Perlu Integrasi Modul yang Bermuatan strategi Penanggulanagan Radikalisme

Mahasiwa baru utusan dari masing-masing fakultas saat ikut PKKMB di Audotorium Uncen, Senin (12/8). (foto: Karel/Cepos)

Upaya Mencegah Intoleransi dan Radikalisme di Kalangan Mahasiswa  Uncen

Pencegahan dan Penanggulangan Intoleransi Radikalisme, Terorisme, dan Penyebaran Paham Paham yang Bertentangan dengan Ideologi Negara, menjadi satu hal yang sangat penting yang perlu ditanamkan bagi mahasiwa baru di Kampus Uncen. Karena itu,  materi ini menjadi salah satu yang dipaparkan pada Pengenalan Kehidupan Kampus bagi Mahasiswa Baru (PKKMB) Uncen di Auditorium Uncen, Senin (12/8).

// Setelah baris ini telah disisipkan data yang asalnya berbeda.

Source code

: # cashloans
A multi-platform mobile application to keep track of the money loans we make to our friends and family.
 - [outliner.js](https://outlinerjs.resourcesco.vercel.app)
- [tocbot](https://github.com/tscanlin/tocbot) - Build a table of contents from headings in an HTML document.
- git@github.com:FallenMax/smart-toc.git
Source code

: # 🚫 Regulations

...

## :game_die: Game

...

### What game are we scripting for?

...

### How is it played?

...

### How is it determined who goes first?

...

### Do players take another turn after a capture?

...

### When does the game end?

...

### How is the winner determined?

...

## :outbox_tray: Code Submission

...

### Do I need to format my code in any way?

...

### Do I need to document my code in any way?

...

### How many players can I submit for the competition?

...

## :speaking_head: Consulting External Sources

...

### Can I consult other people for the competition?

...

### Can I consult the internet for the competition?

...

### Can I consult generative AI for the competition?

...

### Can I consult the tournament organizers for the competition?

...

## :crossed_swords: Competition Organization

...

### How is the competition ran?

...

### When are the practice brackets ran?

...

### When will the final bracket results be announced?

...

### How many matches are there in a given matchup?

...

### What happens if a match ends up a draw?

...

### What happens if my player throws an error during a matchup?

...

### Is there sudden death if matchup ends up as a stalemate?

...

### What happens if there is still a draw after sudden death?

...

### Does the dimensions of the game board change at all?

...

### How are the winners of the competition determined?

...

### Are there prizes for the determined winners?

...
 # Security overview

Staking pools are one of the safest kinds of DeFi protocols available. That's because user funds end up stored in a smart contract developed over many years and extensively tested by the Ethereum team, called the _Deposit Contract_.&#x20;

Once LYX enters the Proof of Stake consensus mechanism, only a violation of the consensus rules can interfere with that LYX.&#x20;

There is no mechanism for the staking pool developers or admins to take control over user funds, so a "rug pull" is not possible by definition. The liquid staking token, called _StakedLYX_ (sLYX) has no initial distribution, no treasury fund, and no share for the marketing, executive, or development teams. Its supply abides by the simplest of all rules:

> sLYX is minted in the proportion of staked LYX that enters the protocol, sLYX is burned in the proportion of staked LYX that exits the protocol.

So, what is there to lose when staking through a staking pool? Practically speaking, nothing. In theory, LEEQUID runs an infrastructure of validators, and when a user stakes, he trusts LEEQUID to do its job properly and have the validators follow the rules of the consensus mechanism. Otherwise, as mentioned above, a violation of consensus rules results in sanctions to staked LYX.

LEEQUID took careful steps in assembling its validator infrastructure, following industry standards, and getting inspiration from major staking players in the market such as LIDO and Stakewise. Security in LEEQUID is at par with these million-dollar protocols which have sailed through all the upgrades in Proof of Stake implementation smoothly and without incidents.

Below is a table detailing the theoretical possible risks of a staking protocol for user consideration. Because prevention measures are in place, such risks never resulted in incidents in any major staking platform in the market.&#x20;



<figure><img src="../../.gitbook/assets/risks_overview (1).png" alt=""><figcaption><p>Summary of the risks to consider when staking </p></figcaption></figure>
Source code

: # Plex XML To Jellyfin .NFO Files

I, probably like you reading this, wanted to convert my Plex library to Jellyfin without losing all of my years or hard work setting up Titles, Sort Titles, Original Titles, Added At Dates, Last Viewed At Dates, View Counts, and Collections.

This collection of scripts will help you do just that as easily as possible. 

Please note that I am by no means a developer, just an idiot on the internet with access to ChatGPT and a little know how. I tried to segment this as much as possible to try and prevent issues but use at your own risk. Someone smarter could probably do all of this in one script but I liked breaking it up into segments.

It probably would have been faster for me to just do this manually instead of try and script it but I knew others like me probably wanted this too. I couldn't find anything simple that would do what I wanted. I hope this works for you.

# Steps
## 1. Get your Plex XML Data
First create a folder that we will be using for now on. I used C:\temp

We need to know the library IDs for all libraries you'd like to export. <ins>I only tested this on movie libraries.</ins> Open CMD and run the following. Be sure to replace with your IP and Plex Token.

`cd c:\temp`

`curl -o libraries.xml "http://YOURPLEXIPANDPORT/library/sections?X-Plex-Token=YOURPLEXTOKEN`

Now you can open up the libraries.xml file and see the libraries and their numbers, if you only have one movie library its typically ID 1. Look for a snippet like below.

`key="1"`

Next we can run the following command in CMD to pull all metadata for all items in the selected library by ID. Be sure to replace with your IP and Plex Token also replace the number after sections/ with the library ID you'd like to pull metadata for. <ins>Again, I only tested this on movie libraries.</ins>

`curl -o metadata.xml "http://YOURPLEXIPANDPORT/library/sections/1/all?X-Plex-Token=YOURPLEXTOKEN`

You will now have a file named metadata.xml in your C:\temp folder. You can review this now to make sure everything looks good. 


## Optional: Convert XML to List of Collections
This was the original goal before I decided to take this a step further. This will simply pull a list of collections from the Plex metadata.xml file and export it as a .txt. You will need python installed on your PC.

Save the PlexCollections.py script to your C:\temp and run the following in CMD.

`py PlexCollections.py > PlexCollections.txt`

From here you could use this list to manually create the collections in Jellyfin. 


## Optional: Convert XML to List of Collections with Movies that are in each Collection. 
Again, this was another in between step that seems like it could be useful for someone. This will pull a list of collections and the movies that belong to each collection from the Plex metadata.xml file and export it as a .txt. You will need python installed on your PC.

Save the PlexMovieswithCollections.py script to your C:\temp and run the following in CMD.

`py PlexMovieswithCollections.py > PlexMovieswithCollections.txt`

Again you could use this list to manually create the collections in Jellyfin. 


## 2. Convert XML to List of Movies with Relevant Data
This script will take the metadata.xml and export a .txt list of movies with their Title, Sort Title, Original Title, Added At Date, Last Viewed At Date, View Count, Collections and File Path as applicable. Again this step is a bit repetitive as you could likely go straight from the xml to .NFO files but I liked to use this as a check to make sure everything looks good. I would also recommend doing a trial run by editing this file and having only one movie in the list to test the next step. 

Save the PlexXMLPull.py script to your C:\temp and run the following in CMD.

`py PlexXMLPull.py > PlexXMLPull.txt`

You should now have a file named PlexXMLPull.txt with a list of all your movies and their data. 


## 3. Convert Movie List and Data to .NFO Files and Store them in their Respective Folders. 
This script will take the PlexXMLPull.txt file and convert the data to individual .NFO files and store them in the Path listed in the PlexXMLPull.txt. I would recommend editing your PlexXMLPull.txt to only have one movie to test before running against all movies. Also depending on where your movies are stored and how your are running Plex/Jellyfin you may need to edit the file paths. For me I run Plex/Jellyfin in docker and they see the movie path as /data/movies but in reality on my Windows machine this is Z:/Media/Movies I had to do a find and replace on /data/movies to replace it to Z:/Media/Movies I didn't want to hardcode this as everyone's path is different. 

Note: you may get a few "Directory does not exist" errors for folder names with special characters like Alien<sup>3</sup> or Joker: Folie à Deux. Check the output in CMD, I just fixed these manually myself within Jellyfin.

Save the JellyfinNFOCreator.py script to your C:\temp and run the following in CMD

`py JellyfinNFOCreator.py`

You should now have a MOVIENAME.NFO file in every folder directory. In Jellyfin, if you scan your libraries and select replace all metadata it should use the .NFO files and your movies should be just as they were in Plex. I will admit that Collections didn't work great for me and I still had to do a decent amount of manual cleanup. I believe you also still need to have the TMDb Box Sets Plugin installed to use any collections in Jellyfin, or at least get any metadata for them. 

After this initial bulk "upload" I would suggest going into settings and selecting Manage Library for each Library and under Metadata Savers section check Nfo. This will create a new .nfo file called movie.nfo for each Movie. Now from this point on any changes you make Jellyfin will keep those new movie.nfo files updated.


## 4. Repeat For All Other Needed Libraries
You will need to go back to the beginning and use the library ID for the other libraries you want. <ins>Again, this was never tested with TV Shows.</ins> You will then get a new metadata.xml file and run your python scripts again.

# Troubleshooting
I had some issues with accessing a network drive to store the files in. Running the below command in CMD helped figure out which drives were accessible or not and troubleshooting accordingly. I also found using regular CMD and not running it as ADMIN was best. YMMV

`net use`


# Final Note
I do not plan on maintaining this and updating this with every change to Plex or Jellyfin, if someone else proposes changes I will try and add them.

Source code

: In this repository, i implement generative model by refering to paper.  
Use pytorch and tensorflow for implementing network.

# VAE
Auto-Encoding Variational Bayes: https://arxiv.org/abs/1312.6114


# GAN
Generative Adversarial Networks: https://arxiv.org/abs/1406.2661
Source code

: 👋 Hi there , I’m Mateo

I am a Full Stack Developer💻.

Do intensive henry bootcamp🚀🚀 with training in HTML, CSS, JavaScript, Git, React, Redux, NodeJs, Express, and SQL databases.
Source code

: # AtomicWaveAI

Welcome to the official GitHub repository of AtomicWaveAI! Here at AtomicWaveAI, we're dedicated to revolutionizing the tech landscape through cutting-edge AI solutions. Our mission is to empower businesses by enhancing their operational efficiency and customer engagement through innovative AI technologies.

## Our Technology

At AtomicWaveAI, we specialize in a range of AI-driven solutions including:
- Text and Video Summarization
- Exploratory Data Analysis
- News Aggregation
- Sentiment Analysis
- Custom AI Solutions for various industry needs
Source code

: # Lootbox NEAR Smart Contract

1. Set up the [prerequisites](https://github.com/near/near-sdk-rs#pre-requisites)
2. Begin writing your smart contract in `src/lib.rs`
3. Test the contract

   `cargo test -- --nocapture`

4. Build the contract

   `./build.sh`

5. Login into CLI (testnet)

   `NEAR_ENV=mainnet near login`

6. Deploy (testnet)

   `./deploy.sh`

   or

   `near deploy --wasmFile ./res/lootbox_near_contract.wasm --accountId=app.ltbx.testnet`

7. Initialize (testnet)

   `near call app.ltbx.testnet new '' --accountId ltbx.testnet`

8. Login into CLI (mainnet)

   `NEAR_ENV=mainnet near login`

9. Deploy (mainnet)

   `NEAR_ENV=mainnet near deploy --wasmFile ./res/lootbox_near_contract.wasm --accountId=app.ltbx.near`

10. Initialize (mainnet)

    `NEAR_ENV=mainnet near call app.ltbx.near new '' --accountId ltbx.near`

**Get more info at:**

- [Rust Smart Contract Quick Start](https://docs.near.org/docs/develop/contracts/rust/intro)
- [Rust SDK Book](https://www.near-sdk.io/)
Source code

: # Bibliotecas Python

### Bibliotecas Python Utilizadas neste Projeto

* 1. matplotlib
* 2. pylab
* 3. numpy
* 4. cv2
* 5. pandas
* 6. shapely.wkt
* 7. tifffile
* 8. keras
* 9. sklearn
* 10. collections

Laporan: Karolus Daot-Jayapura.

Mengacu pada data statistik, Negara Kesatuan Republik Indonesia dihuni oleh dua ras terbesar yaitu ras Melanesia dan Austronesia. Ras Melanesia tersebar di wilayah Papua dengan jumlah 250 suku, sementara Austronesia 220 suku.

  Ras Austronesia ini tersebar di beberapa provinsi di Indonesia, meliputi Sumatera, terdapat 100 suku, Jawa dan Madura 20 suku, Bali dan Nusa Tenggara 30 suku, Kalimantan 40 suku dan Sulawesi 30 suku.

Selain suku, Indonesia juga memiliki 5 agama terbesar, diantaranya Islam 231 juta penduduk, Protestan 19,25 juta penduduk, Katholik 8, 25 juta penduduk Agama Hindu 4, 7 juta penduduk, dan Agama Budha 2 juta penduduk.

  Perbedaan antara suku, ras dan agama ini cukup besar. Bila kepentingannya tidak diakomodir dengan baik, maka akan memunculkan radikalitas yang bertentangan dengan paham paham ideologi negara.

  Kondisi ini menuntut satu pemahaman untuk berdiri teguh pada 4 pilar kebangsaan, meliputi NKRI, Bhineka Tunggal Ika, UUD 1945 dan Pancasila. “Kalau 4 pilar kebangsaan ini terganggu, maka negara ini akan bubar,” ujar Ibrahim Kristofol Kendi S.Sos., MPA, selaku pemateri pada PKKMB.

  Menurutnya, sikap intoleran juga akan muncul karena dipengaruhi dengan adanya kebijakan Asimetris.  Di Indonesia ada beberapa wilayah yang menganut kebijakan asimtetris,

meliputi Provinsi Aceh dan Papua menganut kebijakan otonomi khusus, kemudian Jakarta, adanya kekhususan sebagai daerah ibukota, dan Jogja sebagai daerah istimewa.

  “Kebijakan asimetris ini akan berpotensi memunculkan apa yang disebut etno politik. Etno politik juga akan mengelompokan kita dalam polarisasi yang sangat prinsip, sehingga menimbulkan radikalisme,” ujar Ibhraim.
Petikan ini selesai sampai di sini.